I think of your index finger pressed to your lips in a shush while the landlord banged on the door. The place is crumbling but we never answer because we owe so much back rent. The toilet doesn’t flush, we didn’t pay the water. The drink will numb it out.
I ache under the weight of it all. My back from waiting tables at the greasy diner. Last night this sweaty little guy counted loose change in the exact amount of his check so I wouldn’t get a penny. So many people are that guy. My mind burns, my feet hurt. The smell of catfish -french fry-oil never washes out of my hair. With all the different ways we sell ourselves, sell our bodies –I can’t remember their worth.

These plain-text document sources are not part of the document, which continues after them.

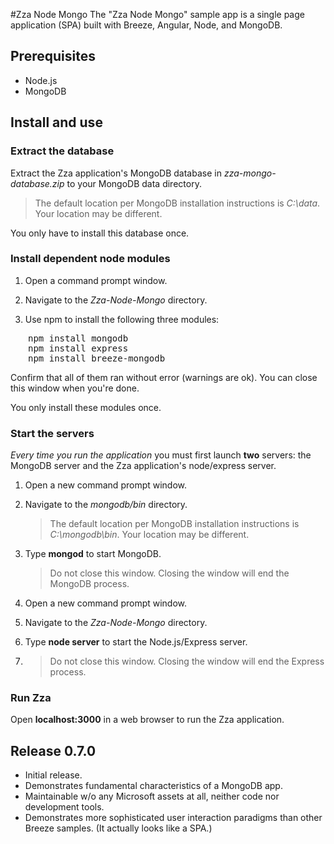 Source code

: #Zza Node Mongo
The "Zza Node Mongo" sample app is a single page application (SPA) built with Breeze, Angular, Node, and MongoDB.

## Prerequisites
* Node.js
* MongoDB

## Install and use

### Extract the database

Extract the Zza application's MongoDB database in *zza-mongo-database.zip* to your MongoDB data directory.

>The default location per MongoDB installation instructions is *C:\data*. Your location may be different.

You only have to install this database once.

### Install dependent node modules

1. Open a command prompt window.

2. Navigate to the *Zza-Node-Mongo* directory.

3. Use npm to install the following three modules:
<pre style="margin-left: 2em">
npm install mongodb
npm install express
npm install breeze-mongodb
</pre>

Confirm that all of them ran without error (warnings are ok). You can close this window when you're done.

You only install these modules once.

### Start the servers
*Every time you run the application* you must first launch **two** servers: the MongoDB server and the Zza application's node/express server.

1. Open a new command prompt window.

2. Navigate to the *mongodb/bin* directory.

	>The default location per MongoDB installation instructions is *C:\mongodb\bin*. Your location may be different.

3.	Type **mongod** to start MongoDB.

	>Do not close this window. Closing the window will end the MongoDB process.

4.	Open a new command prompt window.

5.	Navigate to the *Zza-Node-Mongo* directory.

6.	Type **node server** to start the Node.js/Express server.
7.
	>Do not close this window. Closing the window will end the Express process.

### Run Zza

Open **localhost:3000** in a web browser to run the Zza application.

## Release 0.7.0
* Initial release.
* Demonstrates fundamental characteristics of a MongoDB app.
* Maintainable w/o any Microsoft assets at all, neither code nor development tools.
* Demonstrates more sophisticated user interaction paradigms than other Breeze samples. (It actually looks like a SPA.)
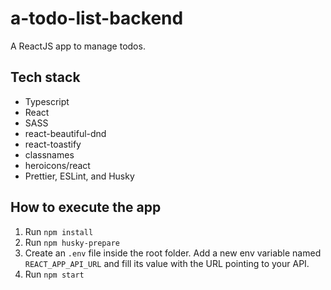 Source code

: # a-todo-list-backend

A ReactJS app to manage todos.

## Tech stack

- Typescript
- React
- SASS
- react-beautiful-dnd
- react-toastify
- classnames
- heroicons/react
- Prettier, ESLint, and Husky

## How to execute the app

1. Run `npm install`
2. Run `npm husky-prepare`
3. Create an `.env` file inside the root folder. Add a new env variable named `REACT_APP_API_URL` and fill its value with the URL pointing to your API.
4. Run `npm start`
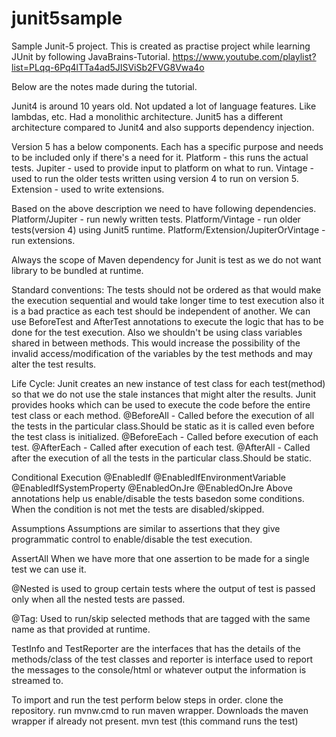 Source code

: # junit5sample
Sample Junit-5 project.
This is created as practise project while learning JUnit by following JavaBrains-Tutorial. 
https://www.youtube.com/playlist?list=PLqq-6Pq4lTTa4ad5JISViSb2FVG8Vwa4o

Below are the notes made during the tutorial.

Junit4 is around 10 years old. Not updated a lot of language features. Like lambdas, etc. Had a monolithic architecture.
Junit5 has a different architecture compared to Junit4 and also supports dependency injection.

Version 5 has a below components. Each has a specific purpose and needs to be included only if there's a need for it.
Platform - this runs the actual tests.
Jupiter - used to provide input to platform on what to run.
Vintage - used to run the older tests written using version 4 to run on version 5.
Extension - used to write extensions.

Based on the above description we need to have following dependencies.
Platform/Jupiter - run newly written tests.
Platform/Vintage - run older tests(version 4) using Junit5 runtime.
Platform/Extension/JupiterOrVintage - run extensions.

Always the scope of Maven dependency for Junit is test as we do not want library to be bundled at runtime.

Standard conventions:
The tests should not be ordered as that would make the execution sequential and would take longer time to test execution also it is a bad practice as
each test should be independent of another. We can use BeforeTest and AfterTest annotations to execute the logic that has to be done for the test execution.
Also we shouldn't be using class variables shared in between methods. This would increase the possibility of the invalid access/modification of
the variables by the test methods and may alter the test results.

Life Cycle:
Junit creates an new instance of test class for each test(method) so that we do not use the stale instances that might alter the results.
Junit provides hooks which can be used to execute the code before the entire test class or each method.
@BeforeAll - Called before the execution of all the tests in the particular class.Should be static as it is called even before the test class is initialized.
@BeforeEach - Called before execution of each test.
@AfterEach - Called after execution of each test.
@AfterAll - Called after the execution of all the tests in the particular class.Should be static.

Conditional Execution
@EnabledIf
@EnabledIfEnvironmentVariable
@EnabledIfSystemProperty
@EnabledOnJre
@EnabledOnJre
Above annotations help us enable/disable the tests basedon some conditions. When the condition is not met the tests are disabled/skipped.

Assumptions
Assumptions are similar to assertions that they give programmatic control to enable/disable the test execution.

AssertAll
When we have more that one assertion to be made for a single test we can use it.

@Nested is used to group certain tests where the output of test is passed only when all the nested tests are passed.

@Tag: Used to run/skip selected methods that are tagged with the same name as that provided at runtime.

TestInfo and TestReporter are the interfaces that has the details of the methods/class of the test classes and 
reporter is interface used to report the messages to the console/html or whatever output the information is streamed to.

To import and run the test perform below steps in order. 
	clone the repository.
	run mvnw.cmd to run maven wrapper. Downloads the maven wrapper if already not present.
	mvn test (this command runs the test)
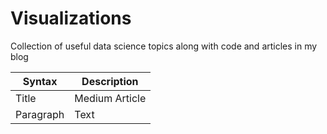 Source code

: # Visualizations

Collection of useful data science topics along with code and articles in my blog

| Syntax | Description |
| ----------- | ----------- |
| Title | Medium Article | Repo Link
| Paragraph | Text |
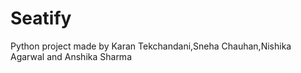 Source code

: # Seatify
Python project made by Karan Tekchandani,Sneha Chauhan,Nishika Agarwal and Anshika Sharma

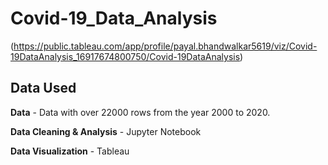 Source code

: # Covid-19_Data_Analysis


(https://public.tableau.com/app/profile/payal.bhandwalkar5619/viz/Covid-19DataAnalysis_16917674800750/Covid-19DataAnalysis)

## Data Used

**Data** - Data with over 22000 rows from the year 2000 to 2020.

**Data Cleaning & Analysis** - Jupyter Notebook

**Data Visualization** - Tableau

Thousands of leaves thatch a matrix of sunlight and shadow on your face. It was worse than I thought it could be, you said. Your eyes are liquid but also harder now. Now they look like mine. You flash a fistful of cash. It smells like a small promise the way money always does. Instead of comforting you I stuff it in my bra. We walk to the liquor store on the corner, the cicadas scratch out a sound as violent and fine as creation.
The urgency of the booze, the quenching of our thirst, snaps us out of reality if only for right now. Here there is no dread, no landlord at the door, no shit floating in the toilet. There’s honey in the walls. We’re finally drinking again. This is a living moment. Time holds itself inside this hustle.
I’m not totally immune to beauty.
So I read you a poem.
So I sing you a song.
So I light you up like the first cigarette.